◆ About this task ◆
Taking the line that contains "元（受利息收入影响，确切金额" as the first, copy each line exactly up to and including the last line below.

==== Entries provided ====

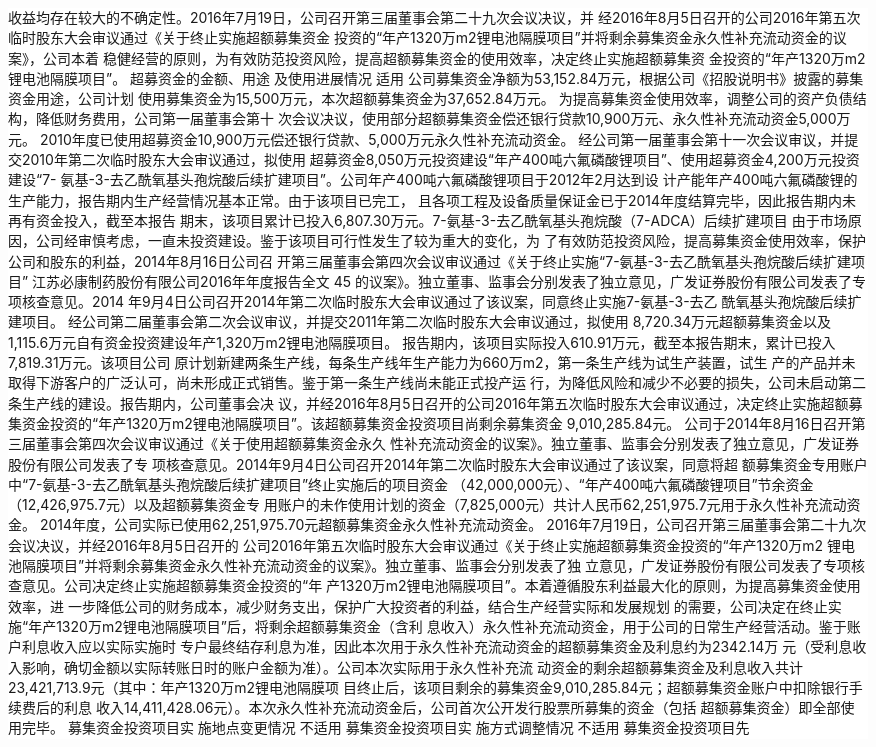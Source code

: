 收益均存在较大的不确定性。2016年7月19日，公司召开第三届董事会第二十九次会议决议，并
经2016年8月5日召开的公司2016年第五次临时股东大会审议通过《关于终止实施超额募集资金
投资的“年产1320万m2锂电池隔膜项目”并将剩余募集资金永久性补充流动资金的议案》，公司本着
稳健经营的原则，为有效防范投资风险，提高超额募集资金的使用效率，决定终止实施超额募集资
金投资的“年产1320万m2锂电池隔膜项目”。
超募资金的金额、用途
及使用进展情况
适用
公司募集资金净额为53,152.84万元，根据公司《招股说明书》披露的募集资金用途，公司计划
使用募集资金为15,500万元，本次超额募集资金为37,652.84万元。
为提高募集资金使用效率，调整公司的资产负债结构，降低财务费用，公司第一届董事会第十
次会议决议，使用部分超额募集资金偿还银行贷款10,900万元、永久性补充流动资金5,000万元。
2010年度已使用超募资金10,900万元偿还银行贷款、5,000万元永久性补充流动资金。
经公司第一届董事会第十一次会议审议，并提交2010年第二次临时股东大会审议通过，拟使用
超募资金8,050万元投资建设“年产400吨六氟磷酸锂项目”、使用超募资金4,200万元投资建设“7-
氨基-3-去乙酰氧基头孢烷酸后续扩建项目”。公司年产400吨六氟磷酸锂项目于2012年2月达到设
计产能年产400吨六氟磷酸锂的生产能力，报告期内生产经营情况基本正常。由于该项目已完工，
且各项工程及设备质量保证金已于2014年度结算完毕，因此报告期内未再有资金投入，截至本报告
期末，该项目累计已投入6,807.30万元。7-氨基-3-去乙酰氧基头孢烷酸（7-ADCA）后续扩建项目
由于市场原因，公司经审慎考虑，一直未投资建设。鉴于该项目可行性发生了较为重大的变化，为
了有效防范投资风险，提高募集资金使用效率，保护公司和股东的利益，2014年8月16日公司召
开第三届董事会第四次会议审议通过《关于终止实施“7-氨基-3-去乙酰氧基头孢烷酸后续扩建项目”
江苏必康制药股份有限公司2016年年度报告全文
45
的议案》。独立董事、监事会分别发表了独立意见，广发证券股份有限公司发表了专项核查意见。2014
年9月4日公司召开2014年第二次临时股东大会审议通过了该议案，同意终止实施7-氨基-3-去乙
酰氧基头孢烷酸后续扩建项目。
经公司第二届董事会第二次会议审议，并提交2011年第二次临时股东大会审议通过，拟使用
8,720.34万元超额募集资金以及1,115.6万元自有资金投资建设年产1,320万m2锂电池隔膜项目。
报告期内，该项目实际投入610.91万元，截至本报告期末，累计已投入7,819.31万元。该项目公司
原计划新建两条生产线，每条生产线年生产能力为660万m2，第一条生产线为试生产装置，试生
产的产品并未取得下游客户的广泛认可，尚未形成正式销售。鉴于第一条生产线尚未能正式投产运
行，为降低风险和减少不必要的损失，公司未启动第二条生产线的建设。报告期内，公司董事会决
议，并经2016年8月5日召开的公司2016年第五次临时股东大会审议通过，决定终止实施超额募
集资金投资的“年产1320万m2锂电池隔膜项目”。该超额募集资金投资项目尚剩余募集资金
9,010,285.84元。
公司于2014年8月16日召开第三届董事会第四次会议审议通过《关于使用超额募集资金永久
性补充流动资金的议案》。独立董事、监事会分别发表了独立意见，广发证券股份有限公司发表了专
项核查意见。2014年9月4日公司召开2014年第二次临时股东大会审议通过了该议案，同意将超
额募集资金专用账户中“7-氨基-3-去乙酰氧基头孢烷酸后续扩建项目”终止实施后的项目资金
（42,000,000元）、“年产400吨六氟磷酸锂项目”节余资金（12,426,975.7元）以及超额募集资金专
用账户的未作使用计划的资金（7,825,000元）共计人民币62,251,975.7元用于永久性补充流动资金。
2014年度，公司实际已使用62,251,975.70元超额募集资金永久性补充流动资金。
2016年7月19日，公司召开第三届董事会第二十九次会议决议，并经2016年8月5日召开的
公司2016年第五次临时股东大会审议通过《关于终止实施超额募集资金投资的“年产1320万m2
锂电池隔膜项目”并将剩余募集资金永久性补充流动资金的议案》。独立董事、监事会分别发表了独
立意见，广发证券股份有限公司发表了专项核查意见。公司决定终止实施超额募集资金投资的“年
产1320万m2锂电池隔膜项目”。本着遵循股东利益最大化的原则，为提高募集资金使用效率，进
一步降低公司的财务成本，减少财务支出，保护广大投资者的利益，结合生产经营实际和发展规划
的需要，公司决定在终止实施“年产1320万m2锂电池隔膜项目”后，将剩余超额募集资金（含利
息收入）永久性补充流动资金，用于公司的日常生产经营活动。鉴于账户利息收入应以实际实施时
专户最终结存利息为准，因此本次用于永久性补充流动资金的超额募集资金及利息约为2342.14万
元（受利息收入影响，确切金额以实际转账日时的账户金额为准）。公司本次实际用于永久性补充流
动资金的剩余超额募集资金及利息收入共计23,421,713.9元（其中：年产1320万m2锂电池隔膜项
目终止后，该项目剩余的募集资金9,010,285.84元；超额募集资金账户中扣除银行手续费后的利息
收入14,411,428.06元）。本次永久性补充流动资金后，公司首次公开发行股票所募集的资金（包括
超额募集资金）即全部使用完毕。
募集资金投资项目实
施地点变更情况
不适用
募集资金投资项目实
施方式调整情况
不适用
募集资金投资项目先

====

◆ Written reply ◆
元（受利息收入影响，确切金额以实际转账日时的账户金额为准）。公司本次实际用于永久性补充流
动资金的剩余超额募集资金及利息收入共计23,421,713.9元（其中：年产1320万m2锂电池隔膜项
目终止后，该项目剩余的募集资金9,010,285.84元；超额募集资金账户中扣除银行手续费后的利息
收入14,411,428.06元）。本次永久性补充流动资金后，公司首次公开发行股票所募集的资金（包括
超额募集资金）即全部使用完毕。
募集资金投资项目实
施地点变更情况
不适用
募集资金投资项目实
施方式调整情况
不适用
募集资金投资项目先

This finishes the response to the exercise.